_Aim of the task_
Give back the line containing "But the net" along with every line after it, exactly, until the entries end.

[[ Listed entries open ]]

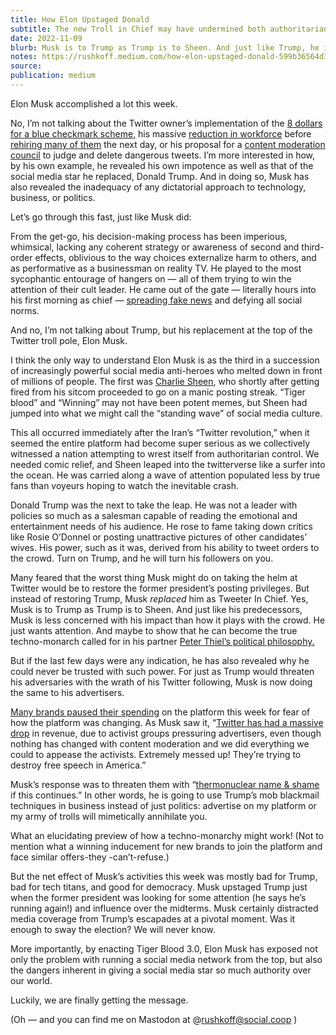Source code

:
 ```yaml
---
title: How Elon Upstaged Donald
subtitle: The new Troll in Chief may have undermined both authoritarianism and his hopes for a techno-monarchy
date: 2022-11-09
blurb: Musk is to Trump as Trump is to Sheen. And just like Trump, he is less concerned with his impact than how it plays with the crowd.
notes: https://rushkoff.medium.com/how-elon-upstaged-donald-599b36564d35
source:
publication: medium
---
```


Elon Musk accomplished a lot this week.

No, I’m not talking about the Twitter owner’s implementation of the [8 dollars for a blue checkmark scheme](https://www.rollingstone.com/culture/culture-news/elon-musk-paid-twitter-checkmarks-parody-shutdown-misinformation-disaster-1234628243/), his massive [reduction in workforce](https://www.washingtonpost.com/business/2022/11/09/elon-musk-how-not-to-fire-employees/) before [rehiring many of them](https://gizmodo.com/musk-twitter-layoffs-1849751286) the next day, or his proposal for a [content moderation council](https://twitter.com/elonmusk/status/1586059953311137792) to judge and delete dangerous tweets. I’m more interested in how, by his own example, he revealed his own impotence as well as that of the social media star he replaced, Donald Trump. And in doing so, Musk has also revealed the inadequacy of any dictatorial approach to technology, business, or politics.

Let’s go through this fast, just like Musk did:

From the get-go, his decision-making process has been imperious, whimsical, lacking any coherent strategy or awareness of second and third-order effects, oblivious to the way choices externalize harm to others, and as performative as a businessman on reality TV. He played to the most sycophantic entourage of hangers on — all of them trying to win the attention of their cult leader. He came out of the gate — literally hours into his first morning as chief — [spreading fake news](https://www.vanityfair.com/news/2022/10/elon-musk-twitter-paul-pelosi-misinformation) and defying all social norms.

And no, I’m not talking about Trump, but his replacement at the top of the Twitter troll pole, Elon Musk.

I think the only way to understand Elon Musk is as the third in a succession of increasingly powerful social media anti-heroes who melted down in front of millions of people. The first was [Charlie Sheen](https://www.youtube.com/watch?v=OKM0cERkXJQ), who shortly after getting fired from his sitcom proceeded to go on a manic posting streak. “Tiger blood” and “Winning” may not have been potent memes, but Sheen had jumped into what we might call the “standing wave” of social media culture.

This all occurred immediately after the Iran’s “Twitter revolution,” when it seemed the entire platform had become super serious as we collectively witnessed a nation attempting to wrest itself from authoritarian control. We needed comic relief, and Sheen leaped into the twitterverse like a surfer into the ocean. He was carried along a wave of attention populated less by true fans than voyeurs hoping to watch the inevitable crash.

Donald Trump was the next to take the leap. He was not a leader with policies so much as a salesman capable of reading the emotional and entertainment needs of his audience. He rose to fame taking down critics like Rosie O’Donnel or posting unattractive pictures of other candidates’ wives. His power, such as it was, derived from his ability to tweet orders to the crowd. Turn on Trump, and he will turn his followers on you.

Many feared that the worst thing Musk might do on taking the helm at Twitter would be to restore the former president’s posting privileges. But instead of restoring Trump, Musk _replaced_ him as Tweeter In Chief. Yes, Musk is to Trump as Trump is to Sheen. And just like his predecessors, Musk is less concerned with his impact than how it plays with the crowd. He just wants attention. And maybe to show that he can become the true techno-monarch called for in his partner [Peter Thiel’s political philosophy.](https://www.vanityfair.com/news/2022/04/inside-the-new-right-where-peter-thiel-is-placing-his-biggest-bets)

But if the last few days were any indication, he has also revealed why he could never be trusted with such power. For just as Trump would threaten his adversaries with the wrath of his Twitter following, Musk is now doing the same to his advertisers.

[Many brands paused their spending](https://www.washingtonpost.com/technology/2022/11/09/elon-musk-twitter-advertisers/) on the platform this week for fear of how the platform was changing. As Musk saw it, “[Twitter has had a massive drop](https://thehill.com/policy/technology/3719853-twitter-has-seen-massive-drop-in-revenue-amid-takeover-musk-says/#:~:text=%E2%80%9CTwitter%20has%20had%20a%20massive,Musk%20wrote%20on%20the%20platform.) in revenue, due to activist groups pressuring advertisers, even though nothing has changed with content moderation and we did everything we could to appease the activists. Extremely messed up! They’re trying to destroy free speech in America.”

Musk’s response was to threaten them with “[thermonuclear name & shame](https://twitter.com/elonmusk/status/1588676939463946241) if this continues.” In other words, he is going to use Trump’s mob blackmail techniques in business instead of just politics: advertise on my platform or my army of trolls will mimetically annihilate you.

What an elucidating preview of how a techno-monarchy might work! (Not to mention what a winning inducement for new brands to join the platform and face similar offers-they -can’t-refuse.)

But the net effect of Musk’s activities this week was mostly bad for Trump, bad for tech titans, and good for democracy. Musk upstaged Trump just when the former president was looking for some attention (he says he’s running again!) and influence over the midterms. Musk certainly distracted media coverage from Trump’s escapades at a pivotal moment. Was it enough to sway the election? We will never know.

More importantly, by enacting Tiger Blood 3.0, Elon Musk has exposed not only the problem with running a social media network from the top, but also the dangers inherent in giving a social media star so much authority over our world.

Luckily, we are finally getting the message.

(Oh — and you can find me on Mastodon at @<rushkoff@social.coop> )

[[ Listed entries closed ]]

_Solution to this exercise_
But the net effect of Musk’s activities this week was mostly bad for Trump, bad for tech titans, and good for democracy. Musk upstaged Trump just when the former president was looking for some attention (he says he’s running again!) and influence over the midterms. Musk certainly distracted media coverage from Trump’s escapades at a pivotal moment. Was it enough to sway the election? We will never know.

More importantly, by enacting Tiger Blood 3.0, Elon Musk has exposed not only the problem with running a social media network from the top, but also the dangers inherent in giving a social media star so much authority over our world.

Luckily, we are finally getting the message.

(Oh — and you can find me on Mastodon at @<rushkoff@social.coop> )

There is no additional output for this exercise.